When writing a screenplay, do you write for the accent or do you write normal and let the actor create their own accent based on the character background? IE You are providing... vs You are providin'...
Copy the link below to share this page:
Let the actor do his/her job.
I write in acents,I use vocabulary.voice patterns,voice beats and meter.But I come from a speech writing background and these are the tools of a speech writer.I will usually have things in the action lines that support the dialogue.Actors,Directors etc will change anything they want anyway.So if you think it's an important part of the character do it if you don't think it is don't do it.
Ahhh yes. I wondered the same thing recently. I had a heavy European, first generation thug family..... I wrote that group of family characters with the slang abbreviations. But left all other accents to just description implied
Use a parenthetical if you need to. For example, "(in an Irish accent)". The dialogue should be written in plain English. As Doug Nelson said, "Let the actor do his/her job." Also, the voice coach can assist the talent. The same applies to foreign languages, such as, "(in French)".
If you have a string of dialogue in the scene, place a note below the first scene heading so you don't take the reader out of the story with a bunch of parenthetical inserts under each character. For example: "(NOTE: This scene is spoken in Romanian with English subtitles.) ".
Too much vernacular or dialect can slow down the reader. Occasional or sparing use, especially to delineate a character can add flavor. In the end, it's more important to use the language order of the world you are building than it is the dialect. For instance, Yoda would never say, "Keep tryin'" but rather, "Do or do not, there is no such thing a try." Where contractions are more real in a script (use "don't" instead of "do not") it is not the case with the character Yoda. Exemplum: "WTF" use perhaps in a contemporary script, "what the bloody hell" in a British script, and "what in tarnation" in a Western is a better sought-after effort in the way of character differentiation than dialect.
I just this moment finished reading someone's spec where they used phonetic accented dialogue, and it really hampered the story. There were some moments where I had to go back and re-read the dialogue just to make sure it said what I thought it said.
I think building your scene and your world contributes so much more to how the character's voices are extrapolated then just inserting phonetic dialogue.
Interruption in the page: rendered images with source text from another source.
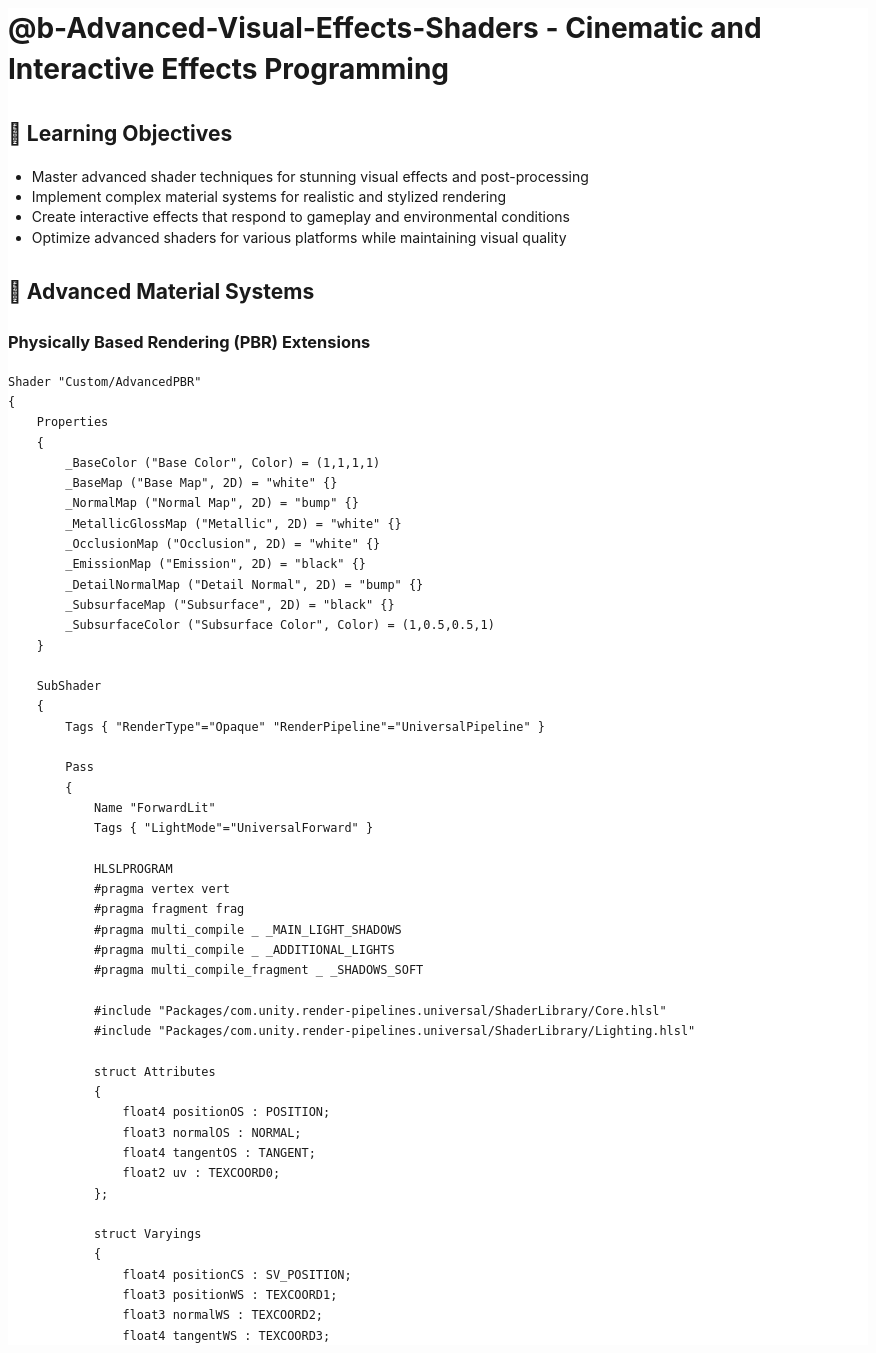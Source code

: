 # @b-Advanced-Visual-Effects-Shaders - Cinematic and Interactive Effects Programming

## 🎯 Learning Objectives
- Master advanced shader techniques for stunning visual effects and post-processing
- Implement complex material systems for realistic and stylized rendering
- Create interactive effects that respond to gameplay and environmental conditions
- Optimize advanced shaders for various platforms while maintaining visual quality

## 🔧 Advanced Material Systems

### Physically Based Rendering (PBR) Extensions
```hlsl
Shader "Custom/AdvancedPBR"
{
    Properties
    {
        _BaseColor ("Base Color", Color) = (1,1,1,1)
        _BaseMap ("Base Map", 2D) = "white" {}
        _NormalMap ("Normal Map", 2D) = "bump" {}
        _MetallicGlossMap ("Metallic", 2D) = "white" {}
        _OcclusionMap ("Occlusion", 2D) = "white" {}
        _EmissionMap ("Emission", 2D) = "black" {}
        _DetailNormalMap ("Detail Normal", 2D) = "bump" {}
        _SubsurfaceMap ("Subsurface", 2D) = "black" {}
        _SubsurfaceColor ("Subsurface Color", Color) = (1,0.5,0.5,1)
    }
    
    SubShader
    {
        Tags { "RenderType"="Opaque" "RenderPipeline"="UniversalPipeline" }
        
        Pass
        {
            Name "ForwardLit"
            Tags { "LightMode"="UniversalForward" }
            
            HLSLPROGRAM
            #pragma vertex vert
            #pragma fragment frag
            #pragma multi_compile _ _MAIN_LIGHT_SHADOWS
            #pragma multi_compile _ _ADDITIONAL_LIGHTS
            #pragma multi_compile_fragment _ _SHADOWS_SOFT
            
            #include "Packages/com.unity.render-pipelines.universal/ShaderLibrary/Core.hlsl"
            #include "Packages/com.unity.render-pipelines.universal/ShaderLibrary/Lighting.hlsl"
            
            struct Attributes
            {
                float4 positionOS : POSITION;
                float3 normalOS : NORMAL;
                float4 tangentOS : TANGENT;
                float2 uv : TEXCOORD0;
            };
            
            struct Varyings
            {
                float4 positionCS : SV_POSITION;
                float3 positionWS : TEXCOORD1;
                float3 normalWS : TEXCOORD2;
                float4 tangentWS : TEXCOORD3;
```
The writer of the aforementioned script was trying to convey an American deep-south accent, but they could've put that in my head just by mentioning the location, which they didn't do.
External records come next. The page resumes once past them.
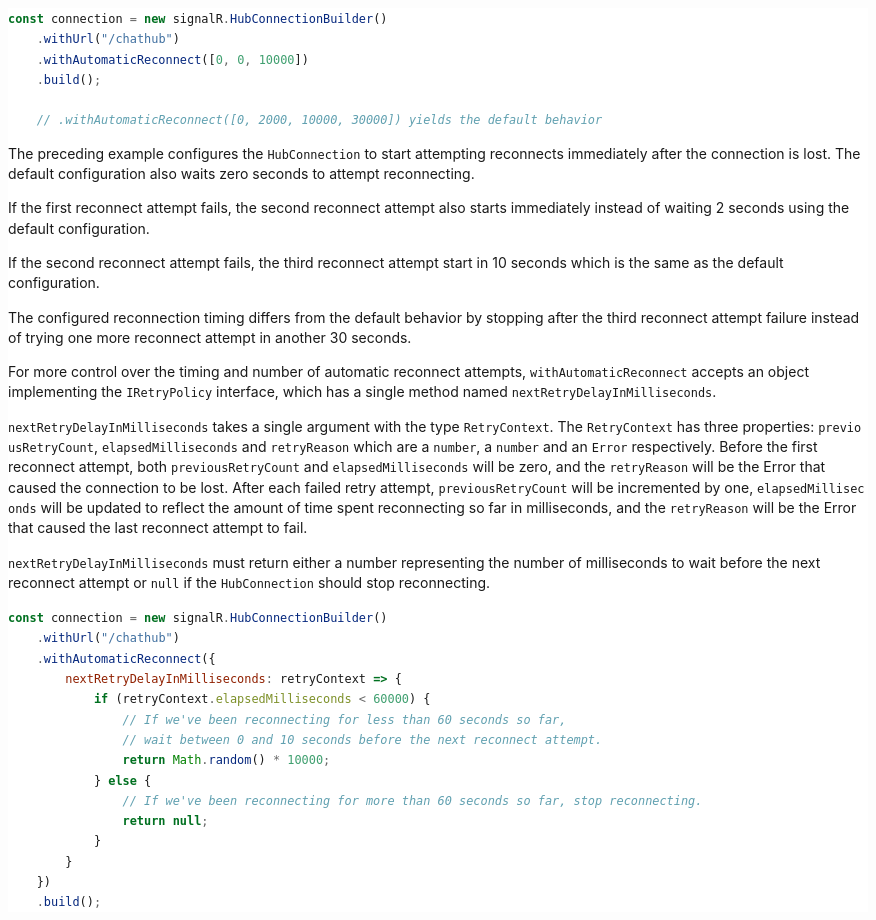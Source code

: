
 ```javascript
const connection = new signalR.HubConnectionBuilder()
    .withUrl("/chathub")
    .withAutomaticReconnect([0, 0, 10000])
    .build();

    // .withAutomaticReconnect([0, 2000, 10000, 30000]) yields the default behavior
```

The preceding example configures the `HubConnection` to start attempting reconnects immediately after the connection is lost. The default configuration also waits zero seconds to attempt reconnecting.

If the first reconnect attempt fails, the second reconnect attempt also starts immediately instead of waiting 2 seconds using the default configuration.

If the second reconnect attempt fails, the third reconnect attempt start in 10 seconds which is the same as the default configuration.

The configured reconnection timing differs from the default behavior by stopping after the third reconnect attempt failure instead of trying one more reconnect attempt in another 30 seconds.

For more control over the timing and number of automatic reconnect attempts, `withAutomaticReconnect` accepts an object implementing the `IRetryPolicy` interface, which has a single method named `nextRetryDelayInMilliseconds`.

`nextRetryDelayInMilliseconds` takes a single argument with the type `RetryContext`. The `RetryContext` has three properties: `previousRetryCount`, `elapsedMilliseconds` and `retryReason` which are a `number`, a `number` and an `Error` respectively. Before the first reconnect attempt, both `previousRetryCount` and `elapsedMilliseconds` will be zero, and the `retryReason` will be the Error that caused the connection to be lost. After each failed retry attempt, `previousRetryCount` will be incremented by one, `elapsedMilliseconds` will be updated to reflect the amount of time spent reconnecting so far in milliseconds, and the `retryReason` will be the Error that caused the last reconnect attempt to fail.

`nextRetryDelayInMilliseconds` must return either a number representing the number of milliseconds to wait before the next reconnect attempt or `null` if the `HubConnection` should stop reconnecting.

```javascript
const connection = new signalR.HubConnectionBuilder()
    .withUrl("/chathub")
    .withAutomaticReconnect({
        nextRetryDelayInMilliseconds: retryContext => {
            if (retryContext.elapsedMilliseconds < 60000) {
                // If we've been reconnecting for less than 60 seconds so far,
                // wait between 0 and 10 seconds before the next reconnect attempt.
                return Math.random() * 10000;
            } else {
                // If we've been reconnecting for more than 60 seconds so far, stop reconnecting.
                return null;
            }
        }
    })
    .build();
```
Ultimately, I think that it will boil down to a directorial decision and actor limitations either way, so it's best just to keep it legible. If it's important, infer the character's verbal traits as best as you can from their locations and origins, or write it in the notes.
I posted a similar question not to long ago. The most consistent feedback was write to the character, but you have to let the actor find that characters "voice". Regional dialects are tough, I often think of Midnight in the Garden of Good and Evil, has people from Savannah have a very distinguished southern accent.
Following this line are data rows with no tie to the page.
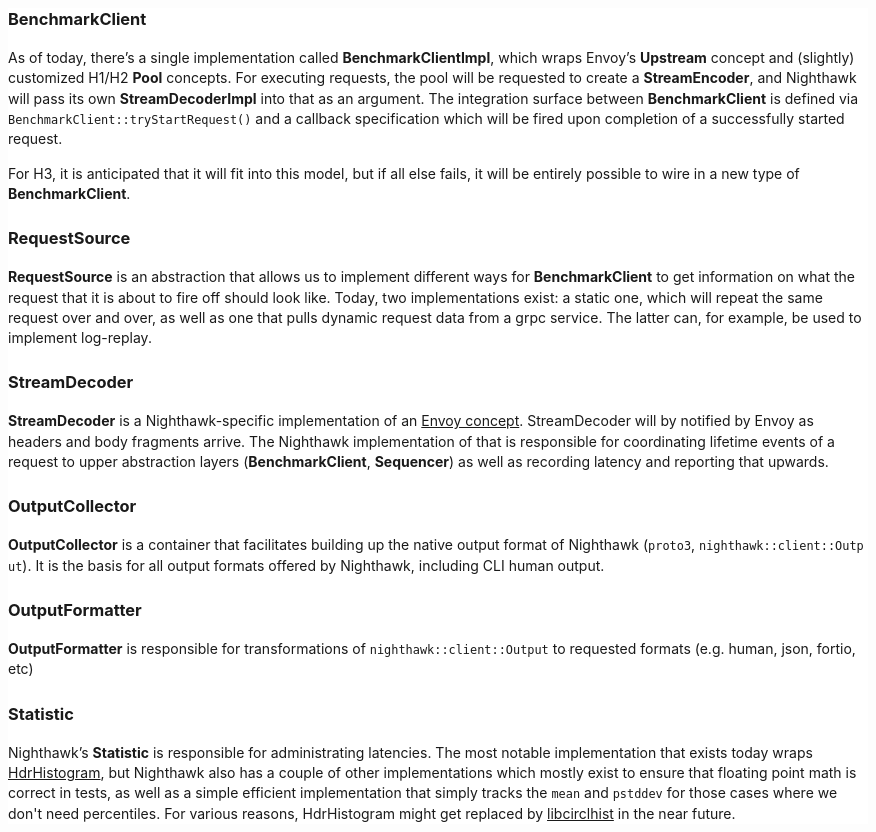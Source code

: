 ### BenchmarkClient

As of today, there’s a single implementation called **BenchmarkClientImpl**,
which wraps Envoy’s **Upstream** concept and (slightly) customized H1/H2
**Pool** concepts. For executing requests, the pool will be requested to create
a **StreamEncoder**, and Nighthawk will pass its own **StreamDecoderImpl** into
that as an argument. The integration surface between **BenchmarkClient** is
defined via `BenchmarkClient::tryStartRequest()` and a callback specification
which will be fired upon completion of a successfully started request.

For H3, it is anticipated that it will fit into this model, but if all else
fails, it will be entirely possible to wire in a new type of
**BenchmarkClient**.
&nbsp;

### RequestSource

**RequestSource** is an abstraction that allows us to implement different ways
for **BenchmarkClient** to get information on what the request that it is about
to fire off should look like. Today, two implementations exist: a static one,
which will repeat the same request over and over, as well as one that pulls
dynamic request data from a grpc service. The latter can, for example, be used
to implement log-replay.
&nbsp;

### StreamDecoder

**StreamDecoder** is a Nighthawk-specific implementation of an [Envoy
concept](https://github.com/envoyproxy/envoy/blob/3156229006a5340b65c773329070737f67e81826/include/envoy/http/filter.h#L463).
StreamDecoder will by notified by Envoy as headers and body fragments arrive.
The Nighthawk implementation of that is responsible for coordinating lifetime
events of a request to upper abstraction layers (**BenchmarkClient**,
**Sequencer**) as well as recording latency and reporting that upwards.
&nbsp;

### OutputCollector

**OutputCollector** is a container that facilitates building up the native output
format of Nighthawk (`proto3`, `nighthawk::client::Output`). It is the basis for all
output formats offered by Nighthawk, including CLI human output.
&nbsp;

### OutputFormatter

**OutputFormatter** is responsible for transformations of `nighthawk::client::Output`
to requested formats (e.g. human, json, fortio, etc)
&nbsp;

### Statistic

Nighthawk’s **Statistic** is responsible for administrating latencies. The most
notable implementation that exists today wraps
[HdrHistogram](https://github.com/HdrHistogram/HdrHistogram_c), but Nighthawk
also has a couple of other implementations which mostly exist to ensure that
floating point math is correct in tests, as well as a simple efficient
implementation that simply tracks the `mean` and `pstddev` for those cases where
we don't need percentiles. For various reasons, HdrHistogram might get replaced
by [libcirclhist](https://github.com/envoyproxy/nighthawk/issues/115) in the
near future.
&nbsp;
Some light touches can be ok, but its better to leave phonetics to the actor as they will have done the research into the specific dialect of the character. You can indicate how light or heavy the accent is under the character heading the first time they speak or if its particularly important in that moment. If its confusing or breaking the flow of the read then it becomes a problem.
Since most of my projects are in italian I use prope language (since here people barely speak Italian correctly... yuck! They keep speaking using the roman accent) ^^'
This is a very good question. I have to say, I find it slightly annoying to read, but then some times sentence constructive is very specific. Here in France, one of my scripts is about to be optioned but they will bring on a dialogue write to make sure it's right for certain characters.
Whenever I find myself not really sure about a technique I try and find something similar, that was also well written. Great site for resources.
I crank it up to eleven. No complaints yet.
Hey now, CJ Walley ! :)
I write so it is read the way I want. If the character is a mumbler with an accent I would write “yeh provid’n”
I wouldn’t make it to outrages. But make it constant.